Peaches are native to China. They are believed to have come to Europe via Persia, thus the nickname: Persian Apple.

There are two main varieties: Freestones and Clingstones. Freestones: the pit is free from the fruit. This is more commonly found in supermarkets. Clingstones: the fruit clings to the pit. This peach is used more commercially.

Peach season is May through October.

To choose a peach, check for a strong peach fragrance. The fruit should be firm, yet gives slightly to firm pressure. Due to the fact that peaches bruise easily, avoid any fruit with soft spots.

If you choose a peach, which has not ripened yet, place in a pierced brown paper bag for a couple of days. If you choose to add an apple, the ripening process will increase as apples release a certain gas that aids in other fruits ripening.

Store your peaches in a plastic bag and place in the refrigerator for 5 days. Allow any peach to warm up to room temperature before using.

Peaches are high in Vitamins A and C.

If you need to skin your peach, the best way is to blanch it. Blanching is the process where you place a fruit or vegetable in boiling water for a few seconds, then placing them in iced water to stop the cooking process. When doing this for peaches, they need to boil only for 30 seconds before being placed in the iced water. Once cooled, you can easily peel the skin from the fruit.

If you need to remove the pit, cut around the pit. While holding the fruit, twist the two halves in opposite directions. Use a knife to help loosen the pit from the fruit, and then remove with your fingers.

Equivalency 1 lb. Fresh = 4 medium peaches, 2 1/2 cups chopped 1 medium peach = 3/4 cup chopped 10 oz. frozen = 1 1/2 cup sliced 15 oz. can = 8 halves, 1 1/2 cup sliced

Spices Cardamom, cinnamon, ginger, nutmeg

Suggested Wines Depending on how you prepare your peaches, try serving them with a French Columbard, a Zinfandel Blanc or a Grenache Rose.

Recipes

Fresh Peach Cobbler
6 Servings

  • 1/2 cup sugar
  • 1 tablespoon cornstarch
  • 1/4 teaspoon ground nutmeg
  • 4 cups peaches, fresh peeled OR canned and drained
  • 1 teaspoon lemon juice
  • 1 cup flour
  • 1 tablespoon sugar
  • 1 1/2 teaspoons baking powder
  • 1/2 teaspoon salt
  • 3 tablespoons shortening
  • 1/2 cup milk
  1. Heat oven to 400F. Mix 1/2 cup sugar, cornstarch and nutmeg in a 2 qt. saucepan. Stir in peaches and lemon juice. Cook over medium heat until mixture thickens and boils. Boil and stir 1 minute.

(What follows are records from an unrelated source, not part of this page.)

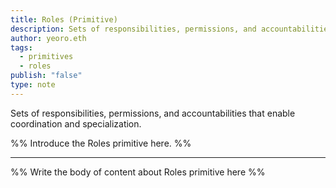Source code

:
 ```yaml
---
title: Roles (Primitive)
description: Sets of responsibilities, permissions, and accountabilities that enable coordination and specialization
author: yeoro.eth
tags:
  - primitives
  - roles
publish: "false"
type: note
---
```


Sets of responsibilities, permissions, and accountabilities that enable coordination and specialization.

%% Introduce the Roles primitive here. %%

---

%% Write the body of content about Roles primitive here %%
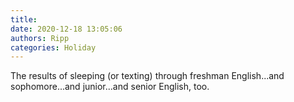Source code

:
 ```yaml
---
title: 
date: 2020-12-18 13:05:06
authors: Ripp
categories: Holiday
---
```


 The results of sleeping (or texting) through freshman English...and sophomore...and junior...and senior English, too.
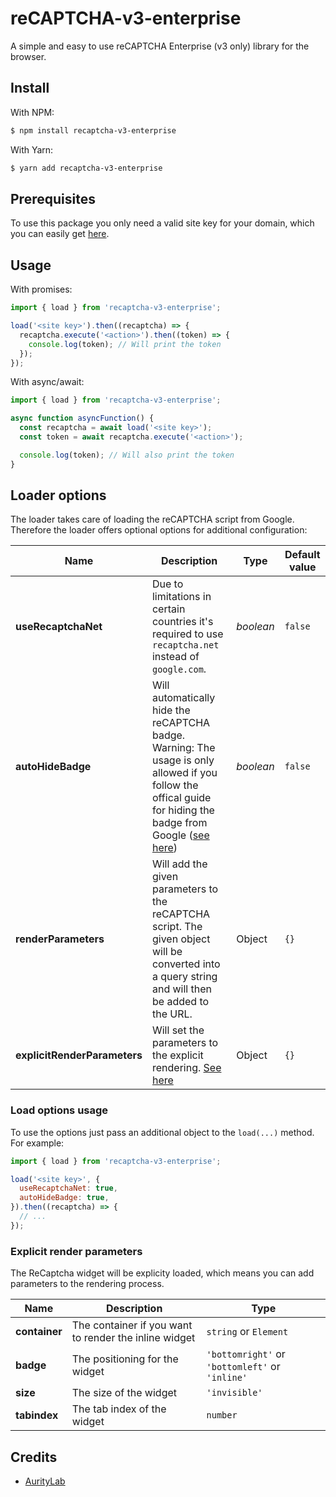 # reCAPTCHA-v3-enterprise

A simple and easy to use reCAPTCHA Enterprise (v3 only) library for the browser.

## Install

With NPM:

```bash
$ npm install recaptcha-v3-enterprise
```

With Yarn:

```bash
$ yarn add recaptcha-v3-enterprise
```

## Prerequisites

To use this package you only need a valid site key for your domain, which you can easily get [here](https://cloud.google.com/recaptcha-enterprise/docs/instrument-web-pages).

## Usage

With promises:

```javascript
import { load } from 'recaptcha-v3-enterprise';

load('<site key>').then((recaptcha) => {
  recaptcha.execute('<action>').then((token) => {
    console.log(token); // Will print the token
  });
});
```

With async/await:

```javascript
import { load } from 'recaptcha-v3-enterprise';

async function asyncFunction() {
  const recaptcha = await load('<site key>');
  const token = await recaptcha.execute('<action>');

  console.log(token); // Will also print the token
}
```

## Loader options

The loader takes care of loading the reCAPTCHA script from Google.
Therefore the loader offers optional options for additional configuration:

| Name                         | Description                                                                                                                                                                                                                                                            | Type      | Default value |
| ---------------------------- | ---------------------------------------------------------------------------------------------------------------------------------------------------------------------------------------------------------------------------------------------------------------------- | --------- | ------------- |
| **useRecaptchaNet**          | Due to limitations in certain countries it's required to use `recaptcha.net` instead of `google.com`.                                                                                                                                                                  | _boolean_ | `false`       |
| **autoHideBadge**            | Will automatically hide the reCAPTCHA badge. Warning: The usage is only allowed if you follow the offical guide for hiding the badge from Google ([see here](https://developers.google.com/recaptcha/docs/faq#id-like-to-hide-the-recaptcha-v3-badge-what-is-allowed)) | _boolean_ | `false`       |
| **renderParameters**         | Will add the given parameters to the reCAPTCHA script. The given object will be converted into a query string and will then be added to the URL.                                                                                                                       | Object    | `{}`          |
| **explicitRenderParameters** | Will set the parameters to the explicit rendering. [See here](#explicit-render-parameters)                                                                                                                                                                             | Object    | `{}`          |

### Load options usage

To use the options just pass an additional object to the `load(...)` method.
For example:

```javascript
import { load } from 'recaptcha-v3-enterprise';

load('<site key>', {
  useRecaptchaNet: true,
  autoHideBadge: true,
}).then((recaptcha) => {
  // ...
});
```

### Explicit render parameters

The ReCaptcha widget will be explicity loaded, which means you can add parameters to the rendering process.

| Name          | Description                                           | Type                                            |
| ------------- | ----------------------------------------------------- | ----------------------------------------------- |
| **container** | The container if you want to render the inline widget | `string` or `Element`                           |
| **badge**     | The positioning for the widget                        | `'bottomright'` or `'bottomleft'` or `'inline'` |
| **size**      | The size of the widget                                | `'invisible'`                                   |
| **tabindex**  | The tab index of the widget                           | `number`                                        |

## Credits

- [AurityLab](https://github.com/AurityLab)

  2. Pour into ungreased 2 quart casserole dish. Stir together the flour, baking powder, 1 T sugar and salt. Add the shortening and cut through with a fork until flour clings to shortening. Add milk. Form into a ball. Drop mixture by 6-8 teaspoonfuls onto hot fruit.

  3. Bake for 25-30 minutes, or until topping is golden brown. Serve with whipped cream or vanilla ice cream.
NOTE: You may substitute any fruit for the peaches, just being careful that the amounts are approximately the same.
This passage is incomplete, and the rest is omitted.